No começo dos anos 80, os Bornschein resolveram iniciar a fabricação de
frascos de remédios em plásticos. Daí surgiu a AB Plast. A empresa foi
fundada dentro dos padrões das fábricas de embalagens para medicamentos e
adota as normas específicas da indústria farmacêutica, como a GMP (Good
Manufacturing Practices), exigida pelo FDA (Food and Drug Administration)
e Anvisa (Associação Nacional de Vigilância Sanitária). Os acessos às
linhas de produção são isolados por anticâmaras. As aberturas são
protegidas por telas e os operadores usam toucas cirúrgicas.
“Somos uma processadora de embalagens com instalações de fábrica de
medicamentos”, define o diretor-executivo. Bornschein se orgulha também da
AS 8000, certificação internacional conquistada pela empresa no âmbito da
responsabilidade social. Com tudo isso, a AB Plast está apta a atender a
qualquer indústria global dos segmentos de cosméticos, de medicamentos e
alimentício.
Em sua linha de produção, a AB Plast conta com uma série de maquinários
com tecnologia de ponta, como o cabeçote de co-extrusão vertical em um
sistema de sopro, o qual permite produzir peças em polipropileno e D-flex,
um termoplástico emborrachado para frascos de xampu. Estão injetando
também tampas da linha cosmética e farmacêutica e começam a processar
embalagens da linha de recipientes de maquiagem.
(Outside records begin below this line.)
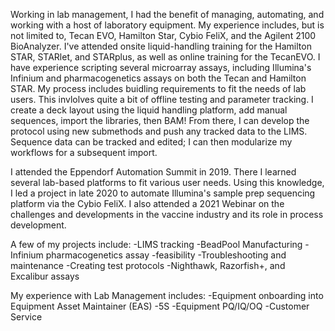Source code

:
Working in lab management, I had the benefit of managing, automating, and working with a host of laboratory equipment. My experience includes, but is not limited to, Tecan EVO, Hamilton Star, Cybio FeliX, and the Agilent 2100 BioAnalyzer. I've attended onsite liquid-handling training for the Hamilton STAR, STARlet, and STARplus, as well as online training for the TecanEVO. I have experience scripting several microarray assays, including Illumina's Infinium and pharmacogenetics assays on both the Tecan and Hamilton STAR. My process includes buidling requirements to fit the needs of lab users. This invlolves quite a bit of offline testing and parameter tracking. I create a deck layout using the liquid handling platform, add manual sequences, import the libraries, then BAM! From there, I can develop the protocol using new submethods and push any tracked data to the LIMS. Sequence data can be tracked and edited; I can then modularize my workflows for a subsequent import.

I attended the Eppendorf Automation Summit in 2019. There I learned several lab-based platforms to fit various user needs. Using this knowledge, I led a project in late 2020 to automate Illumina's sample prep sequencing platform via the Cybio FeliX. I also attended a 2021 Webinar on the challenges and developments in the vaccine industry and its role in process development. 

A few of my projects include:
-LIMS tracking
-BeadPool Manufacturing
-Infinium pharmacogenetics assay
  -feasibility
-Troubleshooting and maintenance
-Creating test protocols
-Nighthawk, Razorfish+, and Excalibur assays

My experience with Lab Management includes:
-Equipment onboarding into Equipment Asset Maintainer (EAS)
-5S
-Equipment PQ/IQ/OQ
-Customer Service

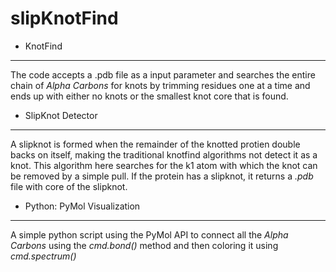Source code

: slipKnotFind
============

- KnotFind
------------
The code accepts a .pdb file as a input parameter and searches the entire chain of *Alpha Carbons* for knots by trimming residues one at a time and ends up with either no knots or the smallest knot core that is found.

-  SlipKnot Detector
--------------------
A slipknot is formed when the remainder of the knotted protien double backs on itself, making the traditional knotfind algorithms not detect it as a knot. This algorithm here searches for the k1 atom with which the knot can be removed by a simple pull. If the protein has a slipknot, it returns a *.pdb* file with core of the slipknot.

-  Python: PyMol Visualization 
------------------------------
A simple python script using the PyMol API to connect all the *Alpha Carbons* using the *cmd.bond()* method and then coloring it using *cmd.spectrum()*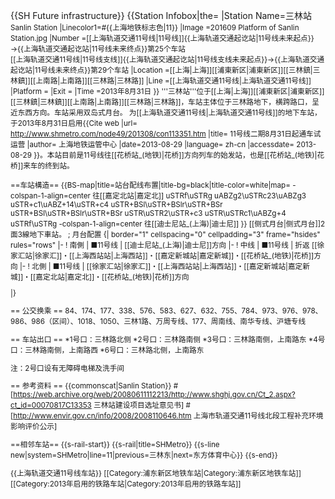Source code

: {{SH Future infrastructure}}
{{Station Infobox|the=
|Station Name=三林站<br><small>Sanlin Station
|Linecolor1=#{{上海地铁标志色|11}}
|Image       =201609 Platform of Sanlin Station.jpg
|Number      =[[上海轨道交通11号线|11号线]]{{上海轨道交通起讫站|11号线未来起点}}→{{上海轨道交通起讫站|11号线未来终点}}第25个车站<br />[[上海轨道交通11号线|11号线支线]]{{上海轨道交通起讫站|11号线支线未来起点}}→{{上海轨道交通起讫站|11号线未来终点}}第29个车站
|Location    =[[上海|上海]][[浦東新区|浦東新区]][[三林鎮|三林鎮]][[上南路|上南路]][[三林路|三林路]]
|Line        =[[上海轨道交通11号线|上海轨道交通11号线]]
|Platform    =
|Exit        =
|Time        =2013年8月31日
}}
'''三林站'''位于[[上海|上海]][[浦東新区|浦東新区]][[三林鎮|三林鎮]][[上南路|上南路]][[三林路|三林路]]，车站主体位于三林路地下，横跨路口，呈近东西方向。车站采用双岛式月台。
为[[上海轨道交通11号线|上海轨道交通11号线]]的地下车站，于2013年8月31日启用<ref>{{Cite web |url= http://www.shmetro.com/node49/201308/con113351.htm |title= 11号线二期8月31日起通车试运营 |author= 上海地铁运管中心 |date=2013-08-29 |language= zh-cn |accessdate= 2013-08-29 }}</ref>。本站目前是11号线往[[花桥站_(地铁)|花桥]]方向列车的始发站，也是[[花桥站_(地铁)|花桥]]来车的终到站。

==车站構造==
{{BS-map|title=站台配线布置|title-bg=black|title-color=white|map=
-colspan-1-align=center
往[[嘉定北站|嘉定北]]
uSTRf\\uSTRg
uABZg2\uSTRc23\uABZg3
uSTR+c1\uABZ+14\uSTR+c4
uSTR+BSl\uSTR+BSlr\uSTR+BSr
uSTR+BSl\uSTR+BSlr\uSTR+BSr
uSTR\uSTR2\uSTR+c3
uSTR\uSTRc1\uABZg+4
uSTRf\\uSTRg
-colspan-1-align=center
往[[迪士尼站_(上海)|迪士尼]]
}}
[[侧式月台|侧式月台]]2面3線地下車站。
; 月台配置
{| border="1" cellspacing="0" cellpadding="3" frame="hsides" rules="rows"
|-
! 南側
| <span style="color:{{上海地铁标志色|11}};">■</span>11号线
| [[迪士尼站_(上海)|迪士尼]]方向
|-
! 中线
| <span style="color:{{上海地铁标志色|11}};">■</span>11号线
| 折返 [[徐家汇站|徐家汇]]・[[上海西站站|上海西站]]・[[嘉定新城站|嘉定新城]]・[[花桥站_(地铁)|花桥]]方向
|-
! 北側
| <span style="color:{{上海地铁标志色|11}};">■</span>11号线
| [[徐家汇站|徐家汇]]・[[上海西站站|上海西站]]・[[嘉定新城站|嘉定新城]]・[[嘉定北站|嘉定北]]・[[花桥站_(地铁)|花桥]]方向

|}

== 公交换乘 ==
84、174、177、338、576、583、627、632、755、784、973、976、978、986、986（区间）、1018、1050、三林1路、万周专线、177、周南线、南华专线、沪塘专线

== 车站出口 ==
*1号口：三林路北侧
*2号口：三林路南侧
*3号口：三林路南侧，上南路东
*4号口：三林路南侧，上南路西
*6号口：三林路北侧，上南路东

注：2号口设有无障碍电梯及洗手间

== 参考资料 ==
<references/>
{{commonscat|Sanlin Station}}
#[https://web.archive.org/web/20080611112213/http://www.shghj.gov.cn/Ct_2.aspx?ct_id=00070817C13353 三林站建设项目选址意见书]
#[http://www.envir.gov.cn/info/2008/2008110646.htm 上海市轨道交通11号线北段工程补充环境影响评价公示]

==相邻车站==
{{s-rail-start}}
{{s-rail|title=SHMetro}}
{{s-line new|system=SHMetro|line=11|previous=三林东|next=东方体育中心}}
{{s-end}}

{{上海轨道交通11号线车站}}
[[Category:浦东新区地铁车站|Category:浦东新区地铁车站]]
[[Category:2013年启用的铁路车站|Category:2013年启用的铁路车站]]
Há ainda um conjunto de máquinas japonesas que reúnem num só equipamento
os três processos (estágio único): a injeção de pré-forma, o estiramento e
o sopro. Além disso, a AB Plast oferece todas as formas de rotulagem e
decoração por serigrafia, hot stamping e tampografia.
Na carteira de clientes constam marcas importantes como Natura, Boticário,
Avon e uma empresa nova criada por causa de um desentendimento entre os
sócios da Phitoervas, denominada ÉH Cosméticos, em fase de introdução no
mercado, primeiramente com linhas de xampu e condicionadores. No ramo
farmacêutico fornece frascos para o próprio Laboratório Catarinense, o
Teuto, o Globo e Stiefel, entre outros.